Source texts of formatted documents:
######
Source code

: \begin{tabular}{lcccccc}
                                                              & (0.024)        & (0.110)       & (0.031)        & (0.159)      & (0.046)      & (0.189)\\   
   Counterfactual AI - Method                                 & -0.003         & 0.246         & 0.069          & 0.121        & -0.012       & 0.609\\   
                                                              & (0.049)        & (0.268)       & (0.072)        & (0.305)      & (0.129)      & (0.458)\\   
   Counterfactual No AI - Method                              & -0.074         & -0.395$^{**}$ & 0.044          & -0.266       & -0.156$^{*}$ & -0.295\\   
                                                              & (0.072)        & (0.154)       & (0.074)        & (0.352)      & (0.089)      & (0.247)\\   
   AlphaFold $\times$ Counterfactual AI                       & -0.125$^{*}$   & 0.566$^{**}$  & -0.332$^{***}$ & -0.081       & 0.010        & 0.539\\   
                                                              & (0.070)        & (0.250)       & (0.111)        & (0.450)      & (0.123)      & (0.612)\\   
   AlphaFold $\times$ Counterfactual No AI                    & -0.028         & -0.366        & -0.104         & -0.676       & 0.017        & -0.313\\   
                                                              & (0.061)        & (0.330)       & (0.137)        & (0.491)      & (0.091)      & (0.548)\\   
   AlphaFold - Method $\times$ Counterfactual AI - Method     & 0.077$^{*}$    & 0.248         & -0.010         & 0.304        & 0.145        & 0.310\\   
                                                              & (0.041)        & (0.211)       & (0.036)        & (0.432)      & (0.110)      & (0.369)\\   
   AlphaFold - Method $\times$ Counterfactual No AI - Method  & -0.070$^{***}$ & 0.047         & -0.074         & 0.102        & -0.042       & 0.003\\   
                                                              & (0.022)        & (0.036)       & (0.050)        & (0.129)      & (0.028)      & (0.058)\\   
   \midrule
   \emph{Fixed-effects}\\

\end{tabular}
######
Exercise: Print every record exactly, so that each word matches what is written above.

Completed exercise:
Source code

: \begin{tabular}{lcccccc}
                                                              & (0.024)        & (0.110)       & (0.031)        & (0.159)      & (0.046)      & (0.189)\\   
   Counterfactual AI - Method                                 & -0.003         & 0.246         & 0.069          & 0.121        & -0.012       & 0.609\\   
                                                              & (0.049)        & (0.268)       & (0.072)        & (0.305)      & (0.129)      & (0.458)\\   
   Counterfactual No AI - Method                              & -0.074         & -0.395$^{**}$ & 0.044          & -0.266       & -0.156$^{*}$ & -0.295\\   
                                                              & (0.072)        & (0.154)       & (0.074)        & (0.352)      & (0.089)      & (0.247)\\   
   AlphaFold $\times$ Counterfactual AI                       & -0.125$^{*}$   & 0.566$^{**}$  & -0.332$^{***}$ & -0.081       & 0.010        & 0.539\\   
                                                              & (0.070)        & (0.250)       & (0.111)        & (0.450)      & (0.123)      & (0.612)\\   
   AlphaFold $\times$ Counterfactual No AI                    & -0.028         & -0.366        & -0.104         & -0.676       & 0.017        & -0.313\\   
                                                              & (0.061)        & (0.330)       & (0.137)        & (0.491)      & (0.091)      & (0.548)\\   
   AlphaFold - Method $\times$ Counterfactual AI - Method     & 0.077$^{*}$    & 0.248         & -0.010         & 0.304        & 0.145        & 0.310\\   
                                                              & (0.041)        & (0.211)       & (0.036)        & (0.432)      & (0.110)      & (0.369)\\   
   AlphaFold - Method $\times$ Counterfactual No AI - Method  & -0.070$^{***}$ & 0.047         & -0.074         & 0.102        & -0.042       & 0.003\\   
                                                              & (0.022)        & (0.036)       & (0.050)        & (0.129)      & (0.028)      & (0.058)\\   
   \midrule
   \emph{Fixed-effects}\\

\end{tabular}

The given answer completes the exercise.